The danger is that it's an asphyxiant --- like most other gases. Otherwise it is inert, which is why it is used. Inhaling a small quantity such as from a dose of an inhaler would not be harmful.


Like when my phone would only turn on after I put it in the freezer. Eventually that stopped working too. I miss that phone. I loved that phone. I still have it. Can't seem to let it go.


I had an electronic module that worked in our lab, but failed at the customers, but then worked again in ours.

Turns out one of the pins in a space grade connector (MDM-25) open-circuited exactly between 68F and 70F. Our lab was 70F, and the customers was 69F. The way we caught it was to be watching the temp chamber when it slowly ramped from cold to ambient.

Turns out the connector supplier had shifted production to Mexico, and they were contaminating the contacts with RTV when sealing it.


You have the skills to diagnose this sort of thing but I suspect that a mere Unix sysadmin (soz: "herder") doesn't.

For the likes of Chris and me: put in a new mobo and move on, is surely the fix that any techy would do.


You can selectively hit areas with cold spray (i.e. duster turned upside down). Could be a bad/oxidized connector, cracked solder joint, tombstoned part. Only worth diagnosing it for curiosity.

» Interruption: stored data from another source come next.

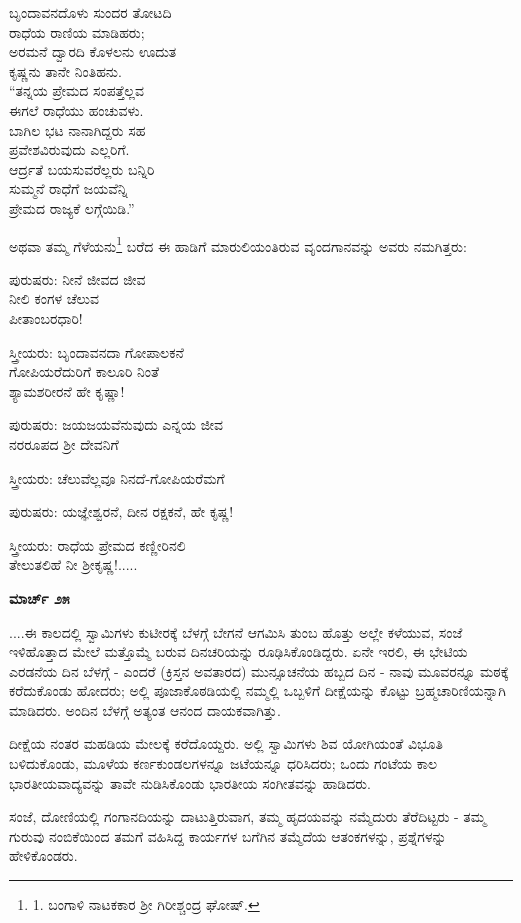 \begin{myquote}
ಬೃಂದಾವನದೊಳು ಸುಂದರ ತೋಟದಿ\\ರಾಧೆಯ ರಾಣಿಯ ಮಾಡಿಹರು;\\ಅರಮನೆ ದ್ವಾರದಿ ಕೊಳಲನು ಊದುತ\\ಕೃಷ್ಣನು ತಾನೇ ನಿಂತಿಹನು.\\“ತನ್ನಯ ಪ್ರೇಮದ ಸಂಪತ್ತೆಲ್ಲವ\\ಈಗಲೆ ರಾಧೆಯು ಹಂಚುವಳು.\\ಬಾಗಿಲ ಭಟ ನಾನಾಗಿದ್ದರು ಸಹ\\ಪ್ರವೇಶವಿರುವುದು ಎಲ್ಲರಿಗೆ.\\ಆರ್ದ್ರತೆ ಬಯಸುವರೆಲ್ಲರು ಬನ್ನಿರಿ\\ಸುಮ್ಮನೆ ರಾಧೆಗೆ ಜಯವೆನ್ನಿ\\ಪ್ರೇಮದ ರಾಜ್ಯಕೆ ಲಗ್ಗೆಯಿಡಿ.”
\end{myquote}

ಅಥವಾ ತಮ್ಮ ಗೆಳೆಯನು\footnote{1. ಬಂಗಾಳಿ ನಾಟಕಕಾರ ಶ‍್ರೀ ಗಿರೀಶ್ಚಂದ್ರ ಘೋಷ್.} ಬರೆದ ಈ ಹಾಡಿಗೆ ಮಾರುಲಿಯಂತಿರುವ ವೃಂದಗಾನವನ್ನು ಅವರು ನಮಗಿತ್ತರು:

ಪುರುಷರು: ನೀನೆ ಜೀವದ ಜೀವ\\ನೀಲಿ ಕಂಗಳ ಚೆಲುವ\\ಪೀತಾಂಬರಧಾರಿ!

ಸ್ತ್ರೀಯರು: ಬೃಂದಾವನದಾ ಗೋಪಾಲಕನೆ\\ಗೋಪಿಯರೆದುರಿಗೆ ಕಾಲೂರಿ ನಿಂತೆ\\ಶ್ಯಾಮಶರೀರನೆ ಹೇ ಕೃಷ್ಣಾ!

ಪುರುಷರು: ಜಯಜಯವೆನುವುದು ಎನ್ನಯ ಜೀವ\\ನರರೂಪದ ಶ‍್ರೀ ದೇವನಿಗೆ

ಸ್ತ್ರೀಯರು: ಚೆಲುವೆಲ್ಲವೂ ನಿನದೆ-ಗೋಪಿಯರೆಮಗೆ

ಪುರುಷರು: ಯಜ್ಞೇಶ್ವರನೆ, ದೀನ ರಕ್ಷಕನೆ, ಹೇ ಕೃಷ್ಣ!

ಸ್ತ್ರೀಯರು: ರಾಧೆಯ ಪ್ರೇಮದ ಕಣ್ಣೀರಿನಲಿ\\ತೇಲುತಲಿಹೆ ನೀ ಶ‍್ರೀಕೃಷ್ಣ!.....

\textbf{ಮಾರ್ಚ್ ೨೫}

....ಈ ಕಾಲದಲ್ಲಿ ಸ್ವಾಮಿಗಳು ಕುಟೀರಕ್ಕೆ ಬೆಳಗ್ಗೆ ಬೇಗನೆ ಆಗಮಿಸಿ ತುಂಬ ಹೊತ್ತು ಅಲ್ಲೇ ಕಳೆಯುವ, ಸಂಜೆ ಇಳಿಹೊತ್ತಾದ ಮೇಲೆ ಮತ್ತೊಮ್ಮೆ ಬರುವ ದಿನಚರಿಯನ್ನು ರೂಢಿಸಿಕೊಂಡಿದ್ದರು. ಏನೇ ಇರಲಿ, ಈ ಭೇಟಿಯ ಎರಡನೆಯ ದಿನ ಬೆಳಗ್ಗೆ - ಎಂದರೆ (ಕ್ರಿಸ್ತನ ಅವತಾರದ) ಮುನ್ಸೂಚನೆಯ ಹಬ್ಬದ ದಿನ - ನಾವು ಮೂವರನ್ನೂ ಮಠಕ್ಕೆ ಕರೆದುಕೊಂಡು ಹೋದರು; ಅಲ್ಲಿ ಪೂಜಾಕೊಠಡಿಯಲ್ಲಿ ನಮ್ಮಲ್ಲಿ ಒಬ್ಬಳಿಗೆ ದೀಕ್ಷೆಯನ್ನು ಕೊಟ್ಟು ಬ್ರಹ್ಮಚಾರಿಣಿಯನ್ನಾಗಿ ಮಾಡಿದರು. ಅಂದಿನ ಬೆಳಗ್ಗೆ ಅತ್ಯಂತ ಆನಂದ ದಾಯಕವಾಗಿತ್ತು.

ದೀಕ್ಷೆಯ ನಂತರ ಮಹಡಿಯ ಮೇಲಕ್ಕೆ ಕರೆದೊಯ್ದರು. ಅಲ್ಲಿ ಸ್ವಾಮಿಗಳು ಶಿವ ಯೋಗಿಯಂತೆ ವಿಭೂತಿ ಬಳಿದುಕೊಂಡು, ಮೂಳೆಯ ಕರ್ಣಕುಂಡಲಗಳನ್ನೂ ಜಟೆಯನ್ನೂ ಧರಿಸಿದರು; ಒಂದು ಗಂಟೆಯ ಕಾಲ ಭಾರತೀಯವಾದ್ಯವನ್ನು ತಾವೇ ನುಡಿಸಿಕೊಂಡು ಭಾರತೀಯ ಸಂಗೀತವನ್ನು ಹಾಡಿದರು.

ಸಂಜೆ, ದೋಣಿಯಲ್ಲಿ ಗಂಗಾನದಿಯನ್ನು ದಾಟುತ್ತಿರುವಾಗ, ತಮ್ಮ ಹೃದಯವನ್ನು ನಮ್ಮೆದುರು ತೆರೆದಿಟ್ಟರು - ತಮ್ಮ ಗುರುವು ನಂಬಿಕೆಯಿಂದ ತಮಗೆ ವಹಿಸಿದ್ದ ಕಾರ್ಯಗಳ ಬಗೆಗಿನ ತಮ್ಮೆದೆಯ ಆತಂಕಗಳನ್ನು, ಪ್ರಶ್ನೆಗಳನ್ನು ಹೇಳಿಕೊಂಡರು.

Be careful when using duster that way, some of them leave a white, powdery residue.


RTV?


It’s a type of silicone rubber: https://en.m.wikipedia.org/wiki/RTV_silicone


Check to see if the screws that hold down the motherboard are flexing it in any way. In the '90s we had trouble with machines coming from the factory with the screws too tight and loosening things up solved the issue. Sometimes we had to put non-conductive washers underneath the mobo because the post to which it was attached was too short.


Yes, back then I had a Power Computing Mac clone that no one could make stable. After hours of staring I realized that the steel chassis was faintly bent, flexing the motherboard and stressing the inferior Ram sockets of the day. A very thin washer in the right place fixed everything.


Tricky-to-reproduce problems are always the hardest. It sounds like you've made good headway in identifying temperature as an exacerbant.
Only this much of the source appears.